The main disadvantages of perturbation and differential privacy-based methods are as follows. Firstly, they suffer from poor quality in selecting the neighbours (similar users or items) due to inducing large noise. Secondly, they are not highly guaranteed in-terms of providing rigorous security. They also suffer from a trade-off between privacy and recommendation accuracy. Additionally, the existing homomorphic-based approaches experience high computational costs [14].

Our Contributions In this paper, we propose a new privacy-preserving recommender system, which allows the computations required for recommendations in a distributed manner and preserves user privacy without compromising recommendation accuracy and efficiency.

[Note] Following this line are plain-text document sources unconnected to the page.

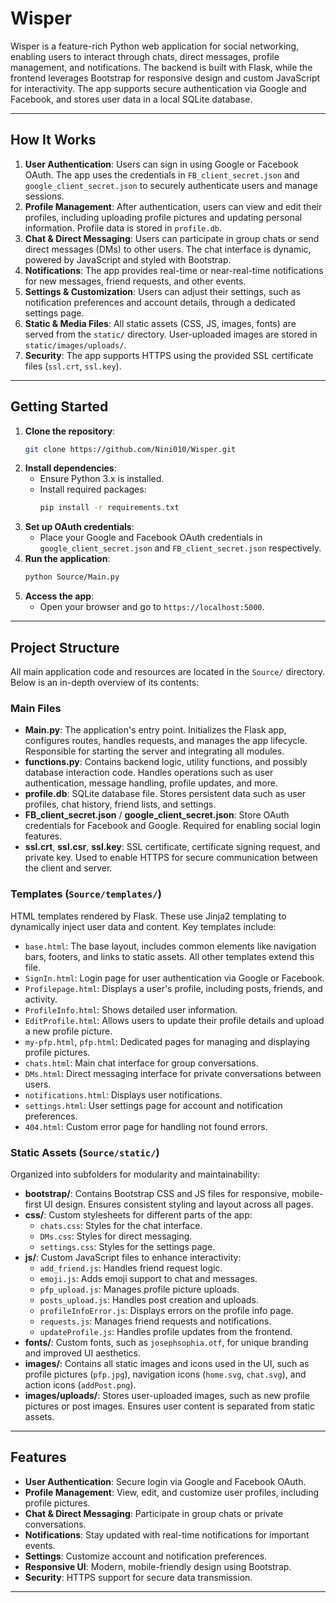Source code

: # Wisper

Wisper is a feature-rich Python web application for social networking, enabling users to interact through chats, direct messages, profile management, and notifications. The backend is built with Flask, while the frontend leverages Bootstrap for responsive design and custom JavaScript for interactivity. The app supports secure authentication via Google and Facebook, and stores user data in a local SQLite database.

---

## How It Works

1. **User Authentication**: Users can sign in using Google or Facebook OAuth. The app uses the credentials in `FB_client_secret.json` and `google_client_secret.json` to securely authenticate users and manage sessions.
2. **Profile Management**: After authentication, users can view and edit their profiles, including uploading profile pictures and updating personal information. Profile data is stored in `profile.db`.
3. **Chat & Direct Messaging**: Users can participate in group chats or send direct messages (DMs) to other users. The chat interface is dynamic, powered by JavaScript and styled with Bootstrap.
4. **Notifications**: The app provides real-time or near-real-time notifications for new messages, friend requests, and other events.
5. **Settings & Customization**: Users can adjust their settings, such as notification preferences and account details, through a dedicated settings page.
6. **Static & Media Files**: All static assets (CSS, JS, images, fonts) are served from the `static/` directory. User-uploaded images are stored in `static/images/uploads/`.
7. **Security**: The app supports HTTPS using the provided SSL certificate files (`ssl.crt`, `ssl.key`).

---

## Getting Started

1. **Clone the repository**:
   ```sh
   git clone https://github.com/Nini010/Wisper.git
   ```
2. **Install dependencies**:
   - Ensure Python 3.x is installed.
   - Install required packages:
     ```sh
     pip install -r requirements.txt
     ```
3. **Set up OAuth credentials**:
   - Place your Google and Facebook OAuth credentials in `google_client_secret.json` and `FB_client_secret.json` respectively.
4. **Run the application**:
   ```sh
   python Source/Main.py
   ```
5. **Access the app**:
   - Open your browser and go to `https://localhost:5000`.

--- 

## Project Structure

All main application code and resources are located in the `Source/` directory. Below is an in-depth overview of its contents:

### Main Files
- **Main.py**: The application's entry point. Initializes the Flask app, configures routes, handles requests, and manages the app lifecycle. Responsible for starting the server and integrating all modules.
- **functions.py**: Contains backend logic, utility functions, and possibly database interaction code. Handles operations such as user authentication, message handling, profile updates, and more.
- **profile.db**: SQLite database file. Stores persistent data such as user profiles, chat history, friend lists, and settings.
- **FB_client_secret.json** / **google_client_secret.json**: Store OAuth credentials for Facebook and Google. Required for enabling social login features.
- **ssl.crt**, **ssl.csr**, **ssl.key**: SSL certificate, certificate signing request, and private key. Used to enable HTTPS for secure communication between the client and server.

### Templates (`Source/templates/`)
HTML templates rendered by Flask. These use Jinja2 templating to dynamically inject user data and content. Key templates include:
- `base.html`: The base layout, includes common elements like navigation bars, footers, and links to static assets. All other templates extend this file.
- `SignIn.html`: Login page for user authentication via Google or Facebook.
- `Profilepage.html`: Displays a user's profile, including posts, friends, and activity.
- `ProfileInfo.html`: Shows detailed user information.
- `EditProfile.html`: Allows users to update their profile details and upload a new profile picture.
- `my-pfp.html`, `pfp.html`: Dedicated pages for managing and displaying profile pictures.
- `chats.html`: Main chat interface for group conversations.
- `DMs.html`: Direct messaging interface for private conversations between users.
- `notifications.html`: Displays user notifications.
- `settings.html`: User settings page for account and notification preferences.
- `404.html`: Custom error page for handling not found errors.

### Static Assets (`Source/static/`)
Organized into subfolders for modularity and maintainability:
- **bootstrap/**: Contains Bootstrap CSS and JS files for responsive, mobile-first UI design. Ensures consistent styling and layout across all pages.
- **css/**: Custom stylesheets for different parts of the app:
  - `chats.css`: Styles for the chat interface.
  - `DMs.css`: Styles for direct messaging.
  - `settings.css`: Styles for the settings page.
- **js/**: Custom JavaScript files to enhance interactivity:
  - `add_friend.js`: Handles friend request logic.
  - `emoji.js`: Adds emoji support to chat and messages.
  - `pfp_upload.js`: Manages profile picture uploads.
  - `posts_upload.js`: Handles post creation and uploads.
  - `profileInfoError.js`: Displays errors on the profile info page.
  - `requests.js`: Manages friend requests and notifications.
  - `updateProfile.js`: Handles profile updates from the frontend.
- **fonts/**: Custom fonts, such as `josephsophia.otf`, for unique branding and improved UI aesthetics.
- **images/**: Contains all static images and icons used in the UI, such as profile pictures (`pfp.jpg`), navigation icons (`home.svg`, `chat.svg`), and action icons (`addPost.png`).
- **images/uploads/**: Stores user-uploaded images, such as new profile pictures or post images. Ensures user content is separated from static assets.

---

## Features
- **User Authentication**: Secure login via Google and Facebook OAuth.
- **Profile Management**: View, edit, and customize user profiles, including profile pictures.
- **Chat & Direct Messaging**: Participate in group chats or private conversations.
- **Notifications**: Stay updated with real-time notifications for important events.
- **Settings**: Customize account and notification preferences.
- **Responsive UI**: Modern, mobile-friendly design using Bootstrap.
- **Security**: HTTPS support for secure data transmission.

---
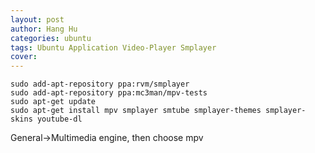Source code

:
 ```yaml
---
layout: post
author: Hang Hu
categories: ubuntu
tags: Ubuntu Application Video-Player Smplayer 
cover: 
---
```


```
sudo add-apt-repository ppa:rvm/smplayer
sudo add-apt-repository ppa:mc3man/mpv-tests
sudo apt-get update
sudo apt-get install mpv smplayer smtube smplayer-themes smplayer-skins youtube-dl
```
General->Multimedia engine, then choose mpv
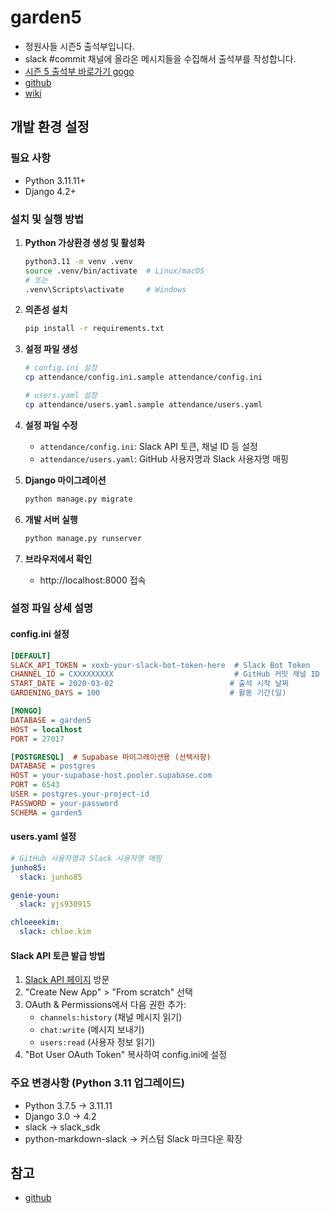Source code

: # garden5
* 정원사들 시즌5 출석부입니다.
* slack #commit 채널에 올라온 메시지들을 수집해서 출석부를 작성합니다.
* [시즌 5 출석부 바로가기 gogo](http://garden5.junho85.pe.kr/)
* [github](https://github.com/junho85/garden5)
* [wiki](https://github.com/junho85/garden5/wiki)

## 개발 환경 설정

### 필요 사항
- Python 3.11.11+
- Django 4.2+

### 설치 및 실행 방법

1. **Python 가상환경 생성 및 활성화**
   ```bash
   python3.11 -m venv .venv
   source .venv/bin/activate  # Linux/macOS
   # 또는
   .venv\Scripts\activate     # Windows
   ```

2. **의존성 설치**
   ```bash
   pip install -r requirements.txt
   ```

3. **설정 파일 생성**
   ```bash
   # config.ini 설정
   cp attendance/config.ini.sample attendance/config.ini
   
   # users.yaml 설정
   cp attendance/users.yaml.sample attendance/users.yaml
   ```

4. **설정 파일 수정**
   - `attendance/config.ini`: Slack API 토큰, 채널 ID 등 설정
   - `attendance/users.yaml`: GitHub 사용자명과 Slack 사용자명 매핑

5. **Django 마이그레이션**
   ```bash
   python manage.py migrate
   ```

6. **개발 서버 실행**
   ```bash
   python manage.py runserver
   ```

7. **브라우저에서 확인**
   - http://localhost:8000 접속

### 설정 파일 상세 설명

#### config.ini 설정
```ini
[DEFAULT]
SLACK_API_TOKEN = xoxb-your-slack-bot-token-here  # Slack Bot Token
CHANNEL_ID = CXXXXXXXXX                           # GitHub 커밋 채널 ID
START_DATE = 2020-03-02                          # 출석 시작 날짜
GARDENING_DAYS = 100                             # 활동 기간(일)

[MONGO]
DATABASE = garden5
HOST = localhost
PORT = 27017

[POSTGRESQL]  # Supabase 마이그레이션용 (선택사항)
DATABASE = postgres
HOST = your-supabase-host.pooler.supabase.com
PORT = 6543
USER = postgres.your-project-id
PASSWORD = your-password
SCHEMA = garden5
```

#### users.yaml 설정
```yaml
# GitHub 사용자명과 Slack 사용자명 매핑
junho85:
  slack: junho85

genie-youn:
  slack: yjs930915

chloeeekim:
  slack: chloe.kim
```

#### Slack API 토큰 발급 방법
1. [Slack API 페이지](https://api.slack.com/apps) 방문
2. "Create New App" > "From scratch" 선택
3. OAuth & Permissions에서 다음 권한 추가:
   - `channels:history` (채널 메시지 읽기)
   - `chat:write` (메시지 보내기)
   - `users:read` (사용자 정보 읽기)
4. "Bot User OAuth Token" 복사하여 config.ini에 설정

### 주요 변경사항 (Python 3.11 업그레이드)
- Python 3.7.5 → 3.11.11
- Django 3.0 → 4.2
- slack → slack_sdk
- python-markdown-slack → 커스텀 Slack 마크다운 확장

## 참고
* [github](https://github.com/junho85/garden5)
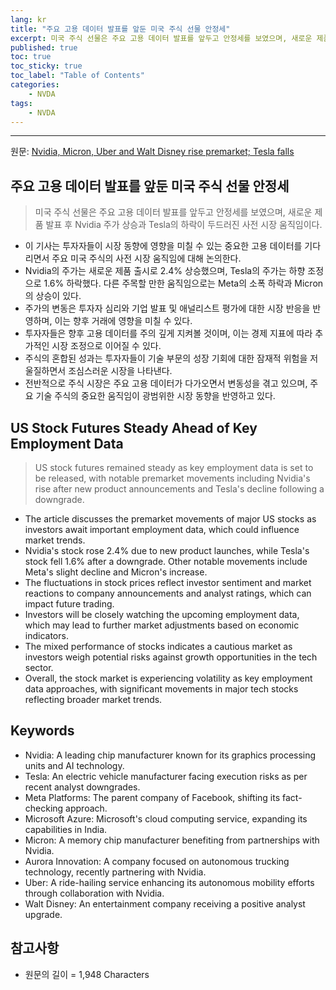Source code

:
 ```yaml
---
lang: kr
title: "주요 고용 데이터 발표를 앞둔 미국 주식 선물 안정세"
excerpt: 미국 주식 선물은 주요 고용 데이터 발표를 앞두고 안정세를 보였으며, 새로운 제품 발표 후 Nvidia 주가 상승과 Tesla의 하락이 두드러진 사전 시장 움직임이다.
published: true
toc: true
toc_sticky: true
toc_label: "Table of Contents"
categories:
    - NVDA
tags:
    - NVDA
---
```


---

  원문: [Nvidia, Micron, Uber and Walt Disney rise premarket; Tesla falls](https://www.investing.com/news/stock-market-news/nvidia-micron-uber-and-walt-disney-rise-premarket-tesla-falls-3800140)

## 주요 고용 데이터 발표를 앞둔 미국 주식 선물 안정세

> 미국 주식 선물은 주요 고용 데이터 발표를 앞두고 안정세를 보였으며, 새로운 제품 발표 후 Nvidia 주가 상승과 Tesla의 하락이 두드러진 사전 시장 움직임이다.


- 이 기사는 투자자들이 시장 동향에 영향을 미칠 수 있는 중요한 고용 데이터를 기다리면서 주요 미국 주식의 사전 시장 움직임에 대해 논의한다.
- Nvidia의 주가는 새로운 제품 출시로 2.4% 상승했으며, Tesla의 주가는 하향 조정으로 1.6% 하락했다. 다른 주목할 만한 움직임으로는 Meta의 소폭 하락과 Micron의 상승이 있다.
- 주가의 변동은 투자자 심리와 기업 발표 및 애널리스트 평가에 대한 시장 반응을 반영하며, 이는 향후 거래에 영향을 미칠 수 있다.
- 투자자들은 향후 고용 데이터를 주의 깊게 지켜볼 것이며, 이는 경제 지표에 따라 추가적인 시장 조정으로 이어질 수 있다.
- 주식의 혼합된 성과는 투자자들이 기술 부문의 성장 기회에 대한 잠재적 위험을 저울질하면서 조심스러운 시장을 나타낸다.
- 전반적으로 주식 시장은 주요 고용 데이터가 다가오면서 변동성을 겪고 있으며, 주요 기술 주식의 중요한 움직임이 광범위한 시장 동향을 반영하고 있다.

## US Stock Futures Steady Ahead of Key Employment Data

> US stock futures remained steady as key employment data is set to be released, with notable premarket movements including Nvidia's rise after new product announcements and Tesla's decline following a downgrade.


- The article discusses the premarket movements of major US stocks as investors await important employment data, which could influence market trends.
- Nvidia's stock rose 2.4% due to new product launches, while Tesla's stock fell 1.6% after a downgrade. Other notable movements include Meta's slight decline and Micron's increase.
- The fluctuations in stock prices reflect investor sentiment and market reactions to company announcements and analyst ratings, which can impact future trading.
- Investors will be closely watching the upcoming employment data, which may lead to further market adjustments based on economic indicators.
- The mixed performance of stocks indicates a cautious market as investors weigh potential risks against growth opportunities in the tech sector.
- Overall, the stock market is experiencing volatility as key employment data approaches, with significant movements in major tech stocks reflecting broader market trends.

## Keywords

- Nvidia: A leading chip manufacturer known for its graphics processing units and AI technology.
- Tesla: An electric vehicle manufacturer facing execution risks as per recent analyst downgrades.
- Meta Platforms: The parent company of Facebook, shifting its fact-checking approach.
- Microsoft Azure: Microsoft's cloud computing service, expanding its capabilities in India.
- Micron: A memory chip manufacturer benefiting from partnerships with Nvidia.
- Aurora Innovation: A company focused on autonomous trucking technology, recently partnering with Nvidia.
- Uber: A ride-hailing service enhancing its autonomous mobility efforts through collaboration with Nvidia.
- Walt Disney: An entertainment company receiving a positive analyst upgrade.

## 참고사항

- 원문의 길이 = 1,948 Characters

We introduce the privacy protocol by ElGamal encryption which is based on public key cryptosystem. The main advantage of this cryptosystem is that it is semantically secure and allows certain types of computations on the ciphertexts. We assume a semi-trusted server named “recommender server” whose task is to perform the computations for recommendation on encrypted data. We propose different privacy protocols for item average and similarity computations as well as recommendations generations by which the privacy of users is preserved. Specifically, our main contributions are:

An efficient privacy-preserving item-based recommender system to protect user privacy during recommendation process.

Privacy-preserving item average and similarity computation protocols to calculate averages and similarities among the items without compromising user ratings. Moreover, which items have been rated are also hidden during these processes.

Two different types of solutions to generate recommendations securely: CBF and CF-based recommendations.

In summary, our proposed model is able to work as follows:

Firstly, all users participate to compute average ratings of items. Users encrypt their rating as well as flag information to hide which items are actually rated. Specifically, users encrypt all ratings including zeros and send the ciphertexts to the server. The server computes averages using homomorphic properties and all users jointly decrypt the results.
Secondly, to calculate the similarity among the items, all users locally perform certain computations and encrypt them. The server computes similarity among the items securely and allows all users to decrypt the results without revealing any private information.
Finally, based on average ratings, similarities and target user’s encrypted rating information, the “recommender server” computes recommendation scores homomorphically. The target user decrypts these ciphertexts using own private key and chooses highest recommended item from the results.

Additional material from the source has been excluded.